Un recours en annulation de l’arrêté de placement en rétention administrative a été déposé au visa de l’article L 741-10 du code de l’entrée et du séjour des étrangers et du droit d’asile.
Vu l’article 455 du code de procédure civile,
Vu l’ordonnance du magistrat du siège du tribunal judiciaire de Boulogne-sur-Mer en date du 2 octobre 2025 à 10h40 notifiée à 11h08 rejetant le recours en annulation et ordonnant la première prolongation du placement en rétention administrative de l’intéressé pour une durée de 26 jours,
Vu la déclaration d’appel de M [I] [S] du 2 octobre 2025 à 14h59 sollicitant l’infirmation de l’ordonnance dont appel ainsi que la mainlevée du placement en rétention administrative.
Au soutien de sa déclaration d’appel, l’appelant reprend les moyens de contestation de l’arrêté de placement en rétention soulevés en première instance tirés de l’absence d’examen de vulnérabilité et de l’incompatibilité de son état de santé avec la rétention . Il soulève sur le fond le moyen tiré du défaut de diligences de l’administration.
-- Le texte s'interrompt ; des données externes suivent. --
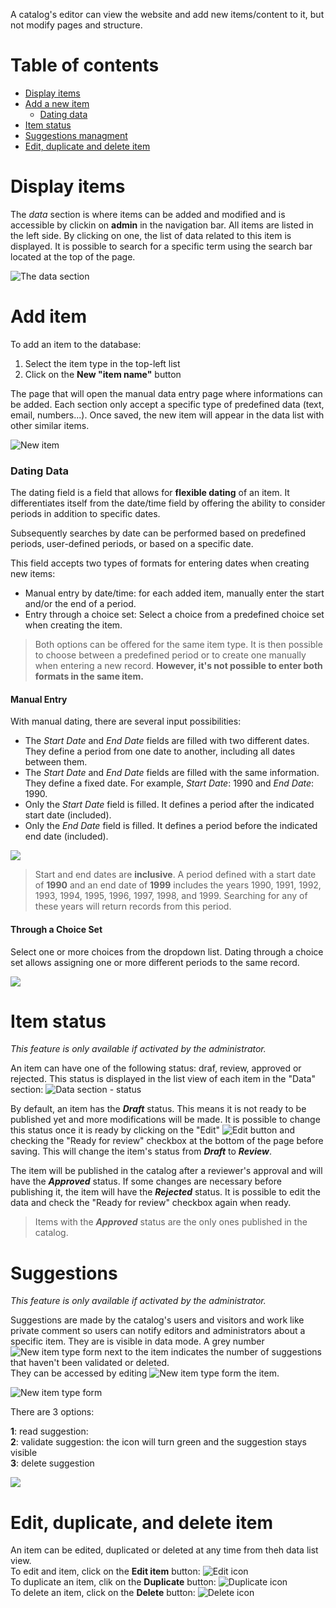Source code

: A catalog's editor can view the website and add new items/content to it, but not modify pages and structure.

# Table of contents

- [Display items](#display-items)
- [Add a new item](#add-item)
	- [Dating data](#datingdata)
- [Item status](#item-status)
- [Suggestions managment](#suggestions)
- [Edit, duplicate and delete item](#editduplicatedelete)

# Display items

The *data* section is where items can be added and modified and is accessible by clickin on **admin** in the navigation bar.  All items are listed in the left side. By clicking on one, the list of data related to this item is displayed. It is possible to search for a specific term using the search bar located at the top of the page.

![The data section](assets/data/e-data_list.png)

# Add item

To add an item to the database:

1. Select the item type in the top-left list
2. Click on the **New "item name"** button

The page that will open the manual data entry page where informations can be added. Each section only accept a specific type of predefined data (text, email, numbers...).
Once saved, the new item will appear in the data list with other similar items.

![New item](assets/data/e-data_new.png)

<a id="datingdata"></a>
### Dating Data

The dating field is a field that allows for **flexible dating** of an item. It differentiates itself from the date/time field by offering the ability to consider periods in addition to specific dates.

Subsequently searches by date can be performed based on predefined periods, user-defined periods, or based on a specific date.

This field accepts two types of formats for entering dates when creating new items:

- Manual entry by date/time: for each added item, manually enter the start and/or the end of a period.
- Entry through a choice set: Select a choice from a predefined choice set when creating the item.

> Both options can be offered for the same item type. It is then possible to choose between a predefined period or to create one manually when entering a new record. **However, it's not possible to enter both formats in the same item.**

#### Manual Entry

With manual dating, there are several input possibilities:

- The *Start Date* and *End Date* fields are filled with two different dates. They define a period from one date to another, including all dates between them.
- The *Start Date* and *End Date* fields are filled with the same information. They define a fixed date. For example, *Start Date*: 1990 and *End Date*: 1990.
- Only the *Start Date* field is filled. It defines a period after the indicated start date (included).
- Only the *End Date* field is filled. It defines a period before the indicated end date (included).

![](assets/datation/manualentry.png)

> Start and end dates are **inclusive**. A period defined with a start date of **1990** and an end date of **1999** includes the years 1990, 1991, 1992, 1993, 1994, 1995, 1996, 1997, 1998, and 1999. Searching for any of these years will return records from this period.

#### Through a Choice Set

Select one or more choices from the dropdown list. Dating through a choice set allows assigning one or more different periods to the same record.

![](assets/datation/choiceentry.png)


# Item status

*This feature is only available if activated by the administrator.*

An item can have one of the following status: draf, review, approved or rejected. This status is displayed in the list view of each item in the "Data" section: 
![Data section - status](assets/review/status.png)

By default, an item has the ***Draft*** status. This means it is not ready to be published yet and more modifications will be made. It is possible to change this status once it is ready by clicking on the "Edit" ![Edit button](assets/buttons/edit_btn.png) and checking the "Ready for review" checkbox at the bottom of the page before saving. This will change the item's status from ***Draft*** to ***Review***.

The item will be published in the catalog after a reviewer's approval and will have the ***Approved*** status. If some changes are necessary before publishing it, the item will have the ***Rejected*** status. It is possible to edit the data and check the "Ready for review" checkbox again when ready.

> Items with the ***Approved*** status are the only ones published in the catalog. 

# Suggestions 

*This feature is only available if activated by the administrator.*

Suggestions are made by the catalog's users and visitors and work like private comment so users can notify editors and administrators about a specific item. They are is visible in data mode. A grey number ![New item type form](assets/buttons/suggestions_btn.png) next to the item indicates the number of suggestions that haven't been validated or deleted.  
They can be accessed by editing ![New item type form](assets/buttons/edit_btn.png) the item.

![New item type form](assets/sug/data_suggestions.png)

There are 3 options:  

**1**: read suggestion:  
**2**: validate suggestion: the icon will turn green and the suggestion stays visible  
**3**: delete suggestion  

![](assets/sug/read_suggestion.png)

<a id="editduplicatedelete"></a>
# Edit, duplicate, and delete item

An item can be edited, duplicated or deleted at any time from theh data list view.  
To edit and item, click on the **Edit item** button: ![Edit icon](assets/buttons/edit_btn.png)  
To duplicate an item, clik on the **Duplicate** button: ![Duplicate icon](assets/buttons/duplicate_btn.png)  
To delete an item, click on the **Delete** button: ![Delete icon](assets/buttons/duplicate_btn.png)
Le conseil représentant M le Préfet du Pas-de-[Localité 1] demande suivant observations écrites transmises au greffe les 2 et 3 octobre 2025 reprises oralement le rejet des moyens et la confirmation de l’ ordonnance.
MOTIFS DE LA DÉCISION
Sur la contestation de l’arrêté de placement en rétention administrative
L’article L741-1 du code de l’entrée et du séjour des étrangers et du droit d’asile prévoit que "L’autorité administrative peut placer en rétention, pour une durée de quatre jours, l’étranger qui se trouve dans l’un des cas prévus à l’article L. 731-1 lorsqu’il ne présente pas de garanties de représentation effectives propres à prévenir un risque de soustraction à l’exécution de la décision d’éloignement et qu’aucune autre mesure n’apparaît suffisante à garantir efficacement l’exécution effective de cette décision.
Le risque mentionné au premier alinéa est apprécié selon les mêmes critères que ceux prévus à l’article L. 612-3 ou au regard de la menace pour l’ordre public que l’étranger représente."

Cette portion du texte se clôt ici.